踏溯台南

踏溯台南

文學院 通識教育課程

Lâu-noā Sió-sai-kha

Route Introduction

 

 Tainan District Court (Tainan Judicial Museum)

 

   The Japanese architect Moriyama Matsunosuke designed the building. During the Taisho period, many Japanese architects came to Taiwan to learn "Western historical patterns" to apply to public buildings' designs. They created many masterpieces that even local Japanese architects can hardly match; Tainan District Court is an example. In the past, museum guides often mistakenly considered it as Baroque architecture. However, there is no Baroque or Renaissance architecture in Taiwan. It can be said that it is a historicist architecture formed by diverting from the architectural vocabulary of Baroque, Renaissance, and other elements: integrating with previous architectural styles to create a historical style in the corresponding periods. Taiwanese scholar Fu Chao-Ching claims that Japan extensively recruited technicians from various European countries or overseas students to multiple places for study and training during the Meiji Restoration. It divides into classical and non-classical categories.
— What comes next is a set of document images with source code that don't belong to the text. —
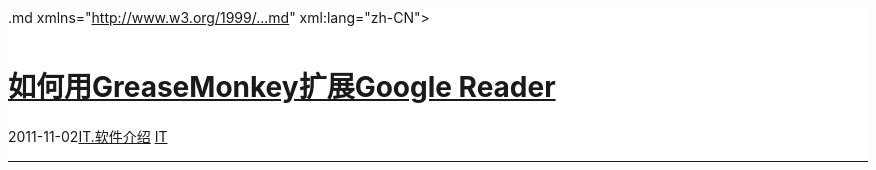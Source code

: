 <!DOCTYPE.md>
.md xmlns="http://www.w3.org/1999/...md" xml:lang="zh-CN">
<head>
<meta http-equiv="Content-Type" content="text.md; charset=utf-8" />
<meta name="generator" content="Python script by program.think@gmail.com" />
<meta name="provider" content="program-think.blogspot.com" />
<link type="text/css" rel="stylesheet" href="../../css/program-think.css" />
<title>如何用GreaseMonkey扩展Google Reader - 编程随想的博客</title>
</head>
<body>
<div id="main" style="width:100%;">
<h1><a href="../../index.md" title="回到首页">如何用GreaseMonkey扩展Google Reader</a></h1>
<div class="post-info"><span class="date-header">2011-11-02</span><a href="../../tags/IT.E8BDAFE4BBB6E4BB8BE7BB8D.md" class="tag">IT.软件介绍</a> <a href="../../tags/IT.md" class="tag">IT</a> </div>
<hr>
<div class="post">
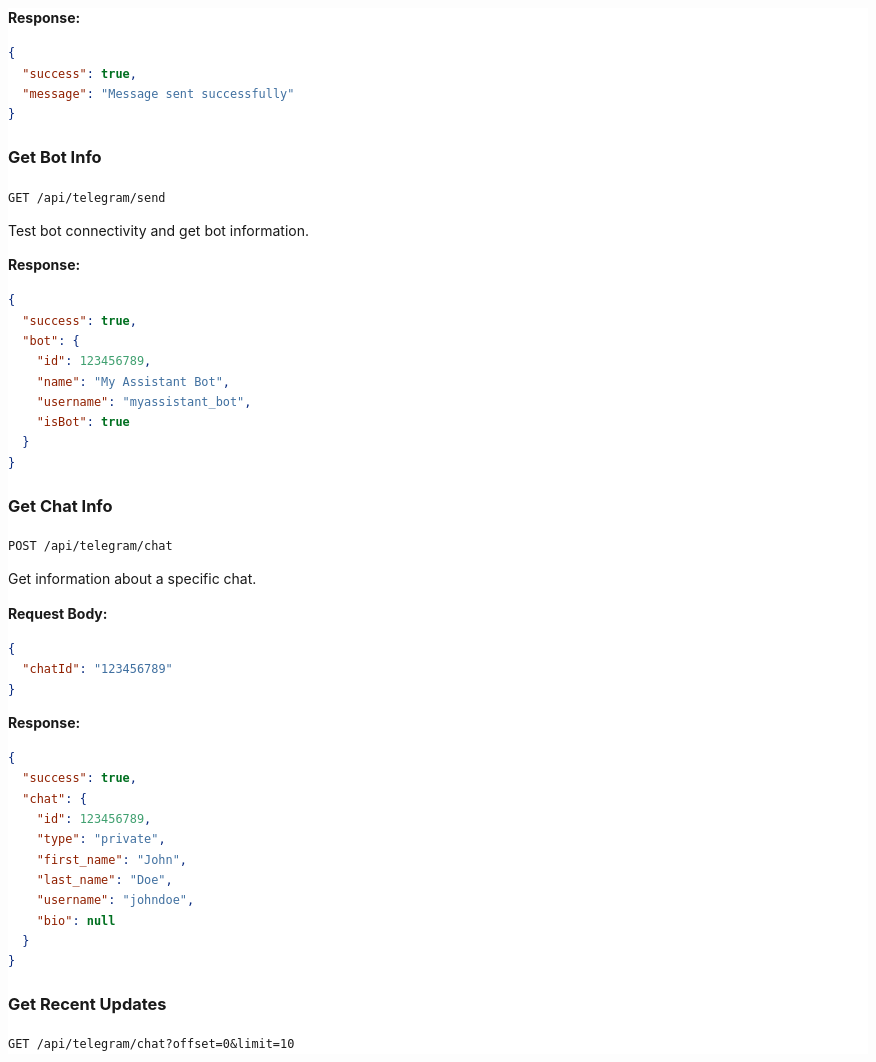 **Response:**
```json
{
  "success": true,
  "message": "Message sent successfully"
}
```

### Get Bot Info
`GET /api/telegram/send`

Test bot connectivity and get bot information.

**Response:**
```json
{
  "success": true,
  "bot": {
    "id": 123456789,
    "name": "My Assistant Bot",
    "username": "myassistant_bot",
    "isBot": true
  }
}
```

### Get Chat Info
`POST /api/telegram/chat`

Get information about a specific chat.

**Request Body:**
```json
{
  "chatId": "123456789"
}
```

**Response:**
```json
{
  "success": true,
  "chat": {
    "id": 123456789,
    "type": "private",
    "first_name": "John",
    "last_name": "Doe",
    "username": "johndoe",
    "bio": null
  }
}
```

### Get Recent Updates
`GET /api/telegram/chat?offset=0&limit=10`
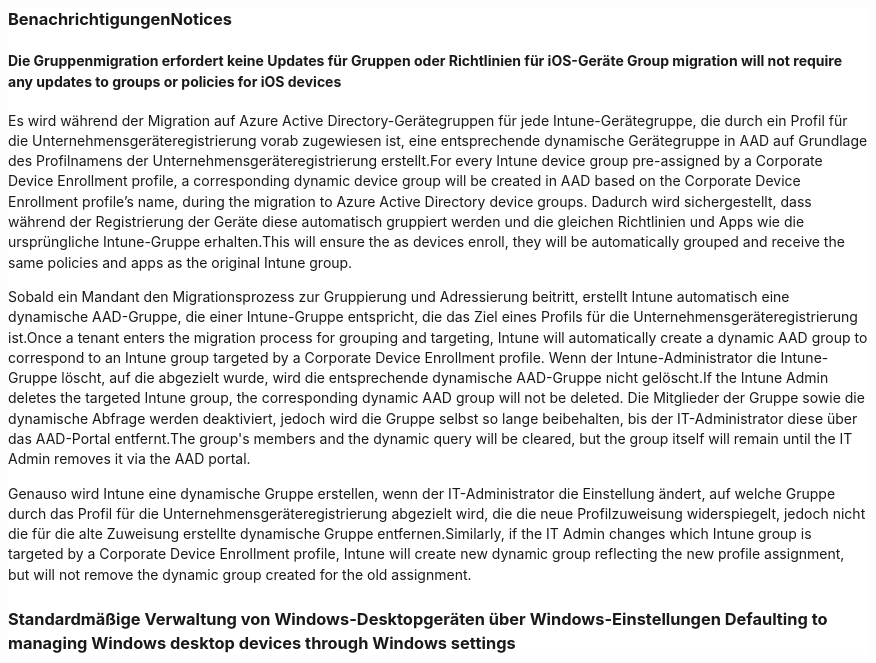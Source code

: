 ### <a name="notices"></a><span data-ttu-id="a3b85-258">Benachrichtigungen</span><span class="sxs-lookup"><span data-stu-id="a3b85-258">Notices</span></span>

#### <a name="group-migration-will-not-require-any-updates-to-groups-or-policies-for-ios-devices---898837--"></a><span data-ttu-id="a3b85-259">Die Gruppenmigration erfordert keine Updates für Gruppen oder Richtlinien für iOS-Geräte </span><span class="sxs-lookup"><span data-stu-id="a3b85-259">Group migration will not require any updates to groups or policies for iOS devices </span></span>
<span data-ttu-id="a3b85-260">Es wird während der Migration auf Azure Active Directory-Gerätegruppen für jede Intune-Gerätegruppe, die durch ein Profil für die Unternehmensgeräteregistrierung vorab zugewiesen ist, eine entsprechende dynamische Gerätegruppe in AAD auf Grundlage des Profilnamens der Unternehmensgeräteregistrierung erstellt.</span><span class="sxs-lookup"><span data-stu-id="a3b85-260">For every Intune device group pre-assigned by a Corporate Device Enrollment profile, a corresponding dynamic device group will be created in AAD based on the Corporate Device Enrollment profile’s name, during the migration to Azure Active Directory device groups.</span></span> <span data-ttu-id="a3b85-261">Dadurch wird sichergestellt, dass während der Registrierung der Geräte diese automatisch gruppiert werden und die gleichen Richtlinien und Apps wie die ursprüngliche Intune-Gruppe erhalten.</span><span class="sxs-lookup"><span data-stu-id="a3b85-261">This will ensure the as devices enroll, they will be automatically grouped and receive the same policies and apps as the original Intune group.</span></span>

<span data-ttu-id="a3b85-262">Sobald ein Mandant den Migrationsprozess zur Gruppierung und Adressierung beitritt, erstellt Intune automatisch eine dynamische AAD-Gruppe, die einer Intune-Gruppe entspricht, die das Ziel eines Profils für die Unternehmensgeräteregistrierung ist.</span><span class="sxs-lookup"><span data-stu-id="a3b85-262">Once a tenant enters the migration process for grouping and targeting, Intune will automatically create a dynamic AAD group to correspond to an Intune group targeted by a Corporate Device Enrollment profile.</span></span> <span data-ttu-id="a3b85-263">Wenn der Intune-Administrator die Intune-Gruppe löscht, auf die abgezielt wurde, wird die entsprechende dynamische AAD-Gruppe nicht gelöscht.</span><span class="sxs-lookup"><span data-stu-id="a3b85-263">If the Intune Admin deletes the targeted Intune group, the corresponding dynamic AAD group will not be deleted.</span></span> <span data-ttu-id="a3b85-264">Die Mitglieder der Gruppe sowie die dynamische Abfrage werden deaktiviert, jedoch wird die Gruppe selbst so lange beibehalten, bis der IT-Administrator diese über das AAD-Portal entfernt.</span><span class="sxs-lookup"><span data-stu-id="a3b85-264">The group's members and the dynamic query will be cleared, but the group itself will remain until the IT Admin removes it via the AAD portal.</span></span>

<span data-ttu-id="a3b85-265">Genauso wird Intune eine dynamische Gruppe erstellen, wenn der IT-Administrator die Einstellung ändert, auf welche Gruppe durch das Profil für die Unternehmensgeräteregistrierung abgezielt wird, die die neue Profilzuweisung widerspiegelt, jedoch nicht die für die alte Zuweisung erstellte dynamische Gruppe entfernen.</span><span class="sxs-lookup"><span data-stu-id="a3b85-265">Similarly, if the IT Admin changes which Intune group is targeted by a Corporate Device Enrollment profile, Intune will create new dynamic group reflecting the new profile assignment, but will not remove the dynamic group created for the old assignment.</span></span>

### <a name="defaulting-to-managing-windows-desktop-devices-through-windows-settings---663050--"></a><span data-ttu-id="a3b85-266">Standardmäßige Verwaltung von Windows-Desktopgeräten über Windows-Einstellungen </span><span class="sxs-lookup"><span data-stu-id="a3b85-266">Defaulting to managing Windows desktop devices through Windows settings </span></span>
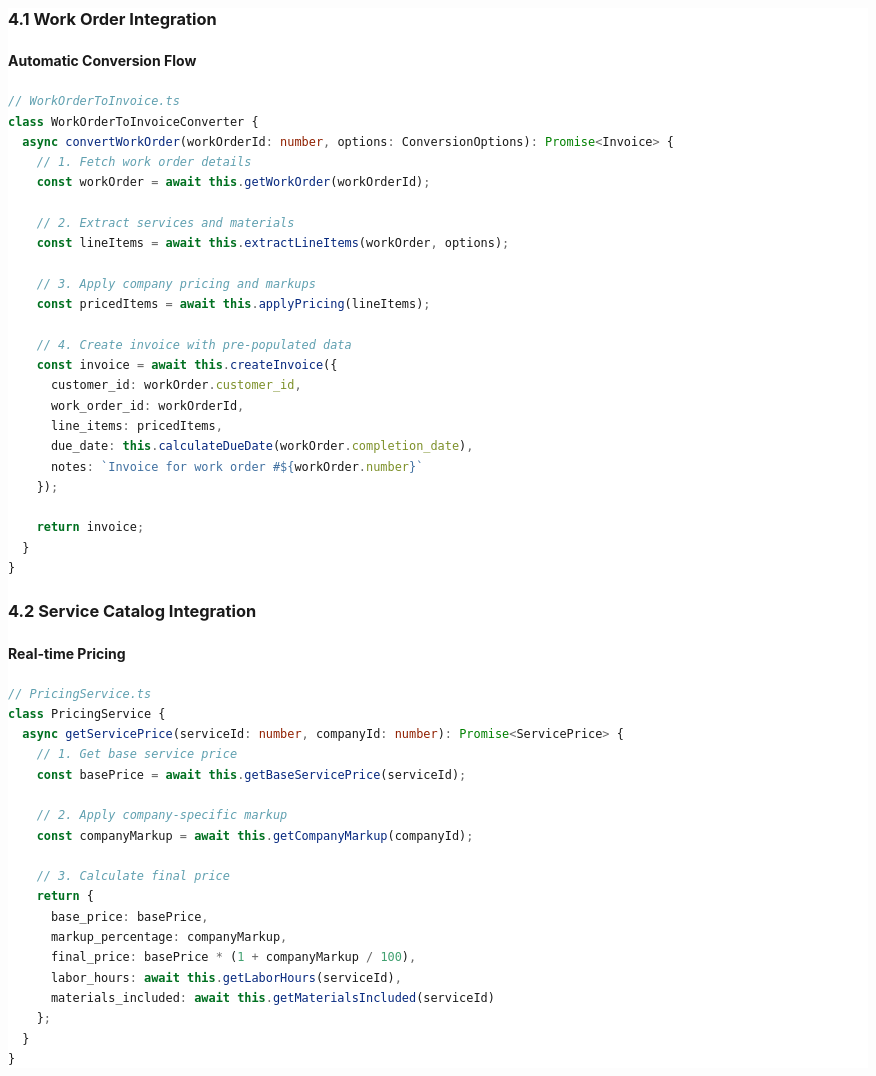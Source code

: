 ### 4.1 Work Order Integration

#### Automatic Conversion Flow
```typescript
// WorkOrderToInvoice.ts
class WorkOrderToInvoiceConverter {
  async convertWorkOrder(workOrderId: number, options: ConversionOptions): Promise<Invoice> {
    // 1. Fetch work order details
    const workOrder = await this.getWorkOrder(workOrderId);
    
    // 2. Extract services and materials
    const lineItems = await this.extractLineItems(workOrder, options);
    
    // 3. Apply company pricing and markups
    const pricedItems = await this.applyPricing(lineItems);
    
    // 4. Create invoice with pre-populated data
    const invoice = await this.createInvoice({
      customer_id: workOrder.customer_id,
      work_order_id: workOrderId,
      line_items: pricedItems,
      due_date: this.calculateDueDate(workOrder.completion_date),
      notes: `Invoice for work order #${workOrder.number}`
    });
    
    return invoice;
  }
}
```

### 4.2 Service Catalog Integration

#### Real-time Pricing
```typescript
// PricingService.ts
class PricingService {
  async getServicePrice(serviceId: number, companyId: number): Promise<ServicePrice> {
    // 1. Get base service price
    const basePrice = await this.getBaseServicePrice(serviceId);
    
    // 2. Apply company-specific markup
    const companyMarkup = await this.getCompanyMarkup(companyId);
    
    // 3. Calculate final price
    return {
      base_price: basePrice,
      markup_percentage: companyMarkup,
      final_price: basePrice * (1 + companyMarkup / 100),
      labor_hours: await this.getLaborHours(serviceId),
      materials_included: await this.getMaterialsIncluded(serviceId)
    };
  }
}
```
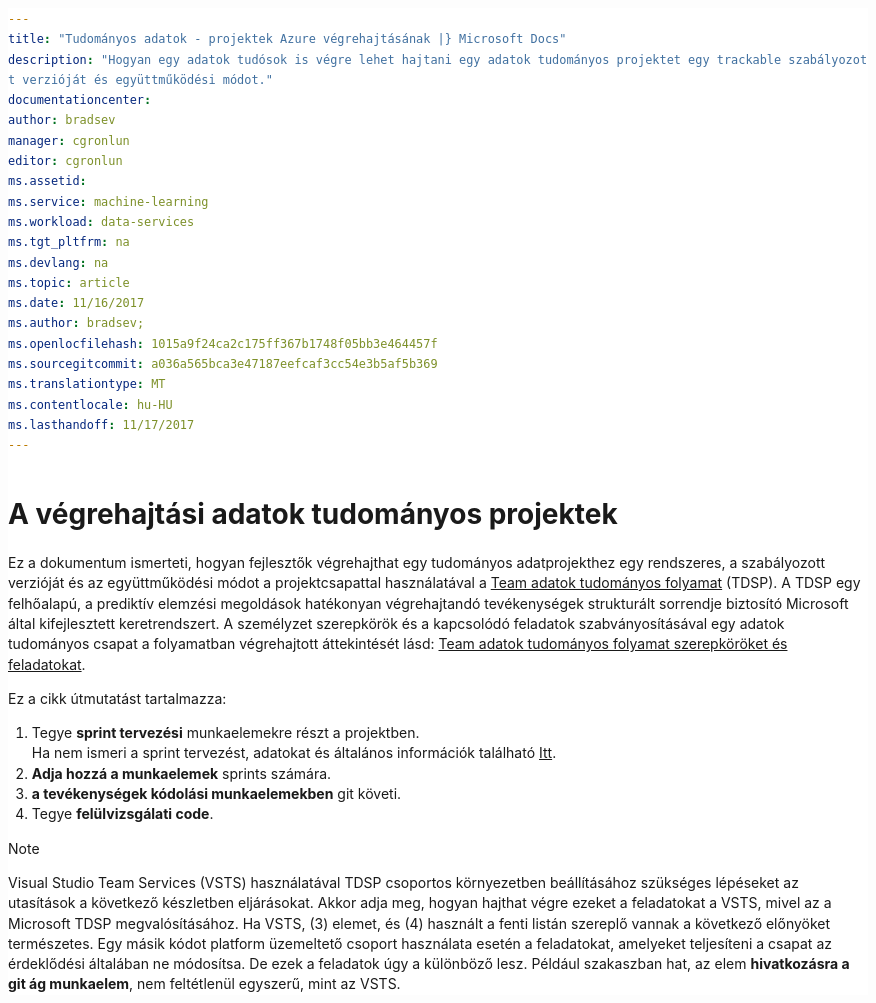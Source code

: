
 ```yaml
---
title: "Tudományos adatok - projektek Azure végrehajtásának |} Microsoft Docs"
description: "Hogyan egy adatok tudósok is végre lehet hajtani egy adatok tudományos projektet egy trackable szabályozott verzióját és együttműködési módot."
documentationcenter: 
author: bradsev
manager: cgronlun
editor: cgronlun
ms.assetid: 
ms.service: machine-learning
ms.workload: data-services
ms.tgt_pltfrm: na
ms.devlang: na
ms.topic: article
ms.date: 11/16/2017
ms.author: bradsev;
ms.openlocfilehash: 1015a9f24ca2c175ff367b1748f05bb3e464457f
ms.sourcegitcommit: a036a565bca3e47187eefcaf3cc54e3b5af5b369
ms.translationtype: MT
ms.contentlocale: hu-HU
ms.lasthandoff: 11/17/2017
---
```

# <a name="execution-of-data-science-projects"></a>A végrehajtási adatok tudományos projektek

Ez a dokumentum ismerteti, hogyan fejlesztők végrehajthat egy tudományos adatprojekthez egy rendszeres, a szabályozott verzióját és az együttműködési módot a projektcsapattal használatával a [Team adatok tudományos folyamat](overview.md) (TDSP). A TDSP egy felhőalapú, a prediktív elemzési megoldások hatékonyan végrehajtandó tevékenységek strukturált sorrendje biztosító Microsoft által kifejlesztett keretrendszert. A személyzet szerepkörök és a kapcsolódó feladatok szabványosításával egy adatok tudományos csapat a folyamatban végrehajtott áttekintését lásd: [Team adatok tudományos folyamat szerepköröket és feladatokat](roles-tasks.md). 

Ez a cikk útmutatást tartalmazza: 

1. Tegye **sprint tervezési** munkaelemekre részt a projektben.<br> Ha nem ismeri a sprint tervezést, adatokat és általános információk található [Itt](https://en.wikipedia.org/wiki/Sprint_(software_development) "Itt"). 
2. **Adja hozzá a munkaelemek** sprints számára.
3. **a tevékenységek kódolási munkaelemekben** git követi.
4. Tegye **felülvizsgálati code**. 

> [!NOTE]
> Visual Studio Team Services (VSTS) használatával TDSP csoportos környezetben beállításához szükséges lépéseket az utasítások a következő készletben eljárásokat. Akkor adja meg, hogyan hajthat végre ezeket a feladatokat a VSTS, mivel az a Microsoft TDSP megvalósításához.  Ha VSTS, (3) elemet, és (4) használt a fenti listán szereplő vannak a következő előnyöket természetes. Egy másik kódot platform üzemeltető csoport használata esetén a feladatokat, amelyeket teljesíteni a csapat az érdeklődési általában ne módosítsa. De ezek a feladatok úgy a különböző lesz. Például szakaszban hat, az elem **hivatkozásra a git ág munkaelem**, nem feltétlenül egyszerű, mint az VSTS.
>
>
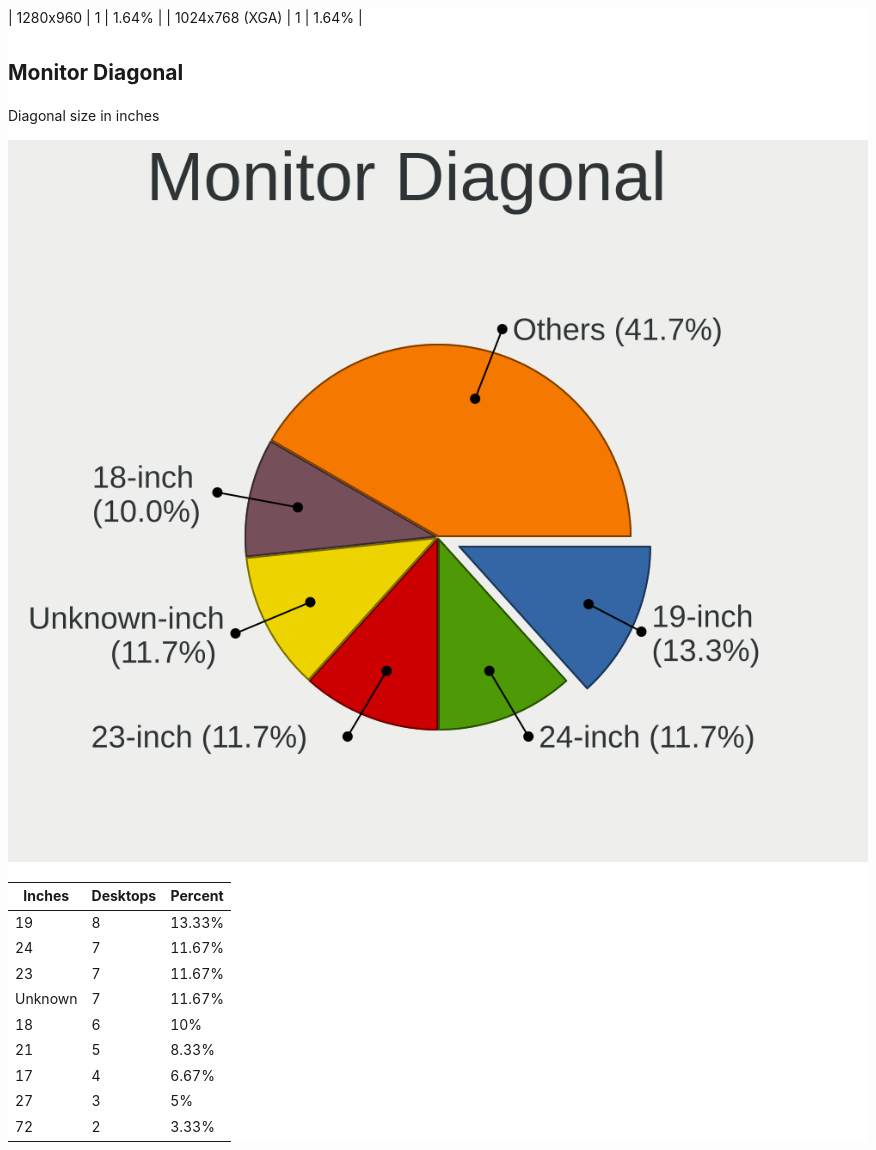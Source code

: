 | 1280x960          | 1        | 1.64%   |
| 1024x768 (XGA)    | 1        | 1.64%   |

Monitor Diagonal
----------------

Diagonal size in inches

![Monitor Diagonal](./images/pie_chart/mon_diagonal.svg)


| Inches  | Desktops | Percent |
|---------|----------|---------|
| 19      | 8        | 13.33%  |
| 24      | 7        | 11.67%  |
| 23      | 7        | 11.67%  |
| Unknown | 7        | 11.67%  |
| 18      | 6        | 10%     |
| 21      | 5        | 8.33%   |
| 17      | 4        | 6.67%   |
| 27      | 3        | 5%      |
| 72      | 2        | 3.33%   |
The former mainly refers to the classical style of the Greco-Roman period and its derivatives. There are two sources: first, Brick buildings in England during the Victorian period; second, classical continental European architecture. The latter follows the standard practice of Western classical architecture. It can show its authority characteristics through heavy stone and orthodox Western classical vocabulary used in official buildings. Taiwan's classical continental European architecture during the Japanese rule period was a second-hand transplant. Because Taiwan does not produce classical conventional stones, it uses wash stones and other imitation stones instead, which can be seen from the Tainan District Court.